Criticism of Zoroastrianism has taken place over many centuries not only from the adherents of other religions but also among Zoroastrians themselves seeking to reform the faith.

Zoroaster
In the early 19th century, a Christian missionary based in British India, John Wilson, claimed that Zoroaster never had a genuine divine commission (or ever claimed such a role), never performed miracles, or uttered prophecies and that the story of his life is "a mere tissue of comparatively modern fables and fiction." Others assert that all the available Zoroastrian sources regarding Zoroaster only provide conflicting images about him, especially between earlier and later sources.

Literature
The Dasatir-i-Asmani, while being accepted by Zoroastrian communities in Iran and India as genuine, especially by the Kadmi, it is generally believed to be a forgery.

Wilson argued that the Avesta could not be divinely inspired because much of its text was irrevocably lost or unintelligible and Martin Haug, who greatly helped the Parsis of India to defend their religion against the attacks of such Christian missionaries as Wilson, considered the Gathas to be the only texts and only authoritative scriptures that could be attributed to Zoroaster.

Polytheism
John Wilson attacked the Zoroastrian reverence of the Amesha Spenta and Yazatas as a form of polytheism, although the Parsis at the time immediately refuted this allegation and insisted that he had in fact addressed the Bundahishn, a text whose relevance to their practice was remote. Critics also commonly claim that Zoroastrians are worshipers of other deities and elements of nature, such as of fire—with one prayer, the Litany to the fire (Atesh Niyaesh), stating: "I invite, I perform (the worship) of you, the Fire, O son of Ahura Mazdā together with all fires"—and Mithra. Some critics have charged Zoroastrians with being followers of dualism, who only claimed to be followers of monotheism in modern times to confront the powerful influence of Christian and Western thought which "hailed monotheism as the highest category of theology." Critics insist that the monotheistic reformist view is seen to contradict the conservative (or traditional) view of a dualistic worldview most evident in the relationship between Ahura Mazda and Angra Mainyu. and arguing that Zoroastrians follow a belief system influenced by henotheism. Other Western scholars such as Martin Haug, however, have dismissed the concept of theological dualism as a corruption of Zoroaster's original teachings, gradually added by later adherents of the faith. Critics add that the fact that such differing views have proliferated are a sign of the enigmatic nature of the Zoroastrian beliefs regarding the divinity.

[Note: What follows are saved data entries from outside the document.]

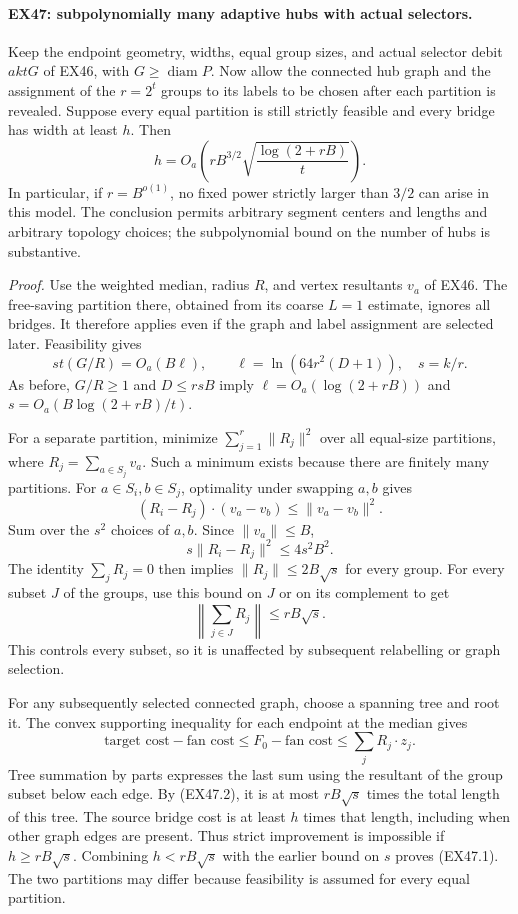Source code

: \paragraph{EX47: subpolynomially many adaptive hubs with actual selectors.}
Keep the endpoint geometry, widths, equal group sizes, and actual
selector debit $aktG$ of EX46, with $G\ge\operatorname{diam}P$.
Now allow the connected hub graph and the assignment of the $r=2^t$
groups to its labels to be chosen after each partition is revealed.
Suppose every equal partition is still strictly feasible and every
bridge has width at least $h$. Then
\[
 h=O_a\!\left(rB^{3/2}
          \sqrt{\frac{\log(2+rB)}{t}}\right).
 \tag{EX47.1}
\]
In particular, if $r=B^{o(1)}$, no fixed power strictly larger than
$3/2$ can arise in this model. The conclusion permits arbitrary
segment centers and lengths and arbitrary topology choices; the
subpolynomial bound on the number of hubs is substantive.

\emph{Proof.}
Use the weighted median, radius $R$, and vertex resultants $v_a$ of
EX46. The free-saving partition there, obtained from its coarse
$L=1$ estimate, ignores all bridges. It therefore applies even if
the graph and label assignment are selected later. Feasibility gives
\[
                       st(G/R)=O_a(B\ell),\qquad
               \ell=\ln(64r^2(D+1)),\quad s=k/r.
\]
As before, $G/R\ge1$ and $D\le rsB$ imply
$\ell=O_a(\log(2+rB))$ and
$s=O_a(B\log(2+rB)/t)$.

For a separate partition, minimize $\sum_{j=1}^r\|R_j\|^2$
over all equal-size partitions, where $R_j=\sum_{a\in S_j}v_a$.
Such a minimum exists because there are finitely many partitions.
For $a\in S_i,b\in S_j$, optimality under swapping $a,b$ gives
\[
 (R_i-R_j)\cdot(v_a-v_b)\le\|v_a-v_b\|^2.
\]
Sum over the $s^2$ choices of $a,b$. Since $\|v_a\|\le B$,
\[
             s\|R_i-R_j\|^2\le4s^2B^2.
\]
The identity $\sum_jR_j=0$ then implies
$\|R_j\|\le2B\sqrt s$ for every group. For every subset
$J$ of the groups, use this bound on $J$ or on its complement to get
\[
                         \left\|\sum_{j\in J}R_j\right\|
                              \le rB\sqrt s.
 \tag{EX47.2}
\]
This controls every subset, so it is unaffected by subsequent
relabelling or graph selection.

For any subsequently selected connected graph, choose a spanning
tree and root it. The convex supporting inequality for each endpoint
at the median gives
\[
 \text{target cost}-\text{fan cost}
       \le F_0-\text{fan cost}\le\sum_jR_j\cdot z_j.
\]
Tree summation by parts expresses the last sum using the resultant
of the group subset below each edge. By (EX47.2), it is at most
$rB\sqrt s$ times the total length of this tree. The source bridge
cost is at least $h$ times that length, including when other graph
edges are present. Thus strict improvement is impossible if
$h\ge rB\sqrt s$. Combining $h<rB\sqrt s$ with the earlier bound
on $s$ proves (EX47.1). The two partitions may differ because
feasibility is assumed for every equal partition.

Inter-Zoroastrian divisions
Zoroastrian reformers, such as Maneckji Nusserwanji Dhalla, have argued that literary precedence should be given to the Gathas, as a source of authority and textual authenticity. They have also deplored and criticized many Zoroastrian rituals (e.g. excessive ceremonialism and focus on purity, using "bull's urine for ritual cleansing, the attendance of a dog to gaze at the corpse during funerary rites, the exposure of corpses on towers [for consumption by vultures and ravens]") and theological and cosmological doctrines as not befitting of the faith. This orthodox versus reformist controversy rages even on the internet.

Divisions and tensions also exist between Iranian and Indian Zoroastrians and over such issues as the authority of a hereditary priesthood in the transmission and interpretation of the faith, ethnicity and the nature of Ahura Mazda. Historically, differences also existed between the Zoroastrian branches of Zurvanism, Mazdakism and Mazdaism.

Who is a Zoroastrian (Zarathushti)?
Much like the question of who is a Jew?, Zoroastrian identity, especially whether it is adopted through birth or belief (or both), "remains a cause for tension" within the community. Reformers have criticised the orthodox refusal to accept religious converts as one reason for the communities' declining population.

Predestination
Zoroastrians have been criticized by Muslim authors for their rejection of predestination. This follows a famous hadith of Muhammad in which he negatively associates the Qadariyah Islamic sect with the Magians.

Patriarchy
Zoroastrianism has been criticized for the perception that it promotes a patriarchal system, expressed through such avenues as an all-male priesthood and its historical allowance of polygamy—practiced by Zoroaster himself.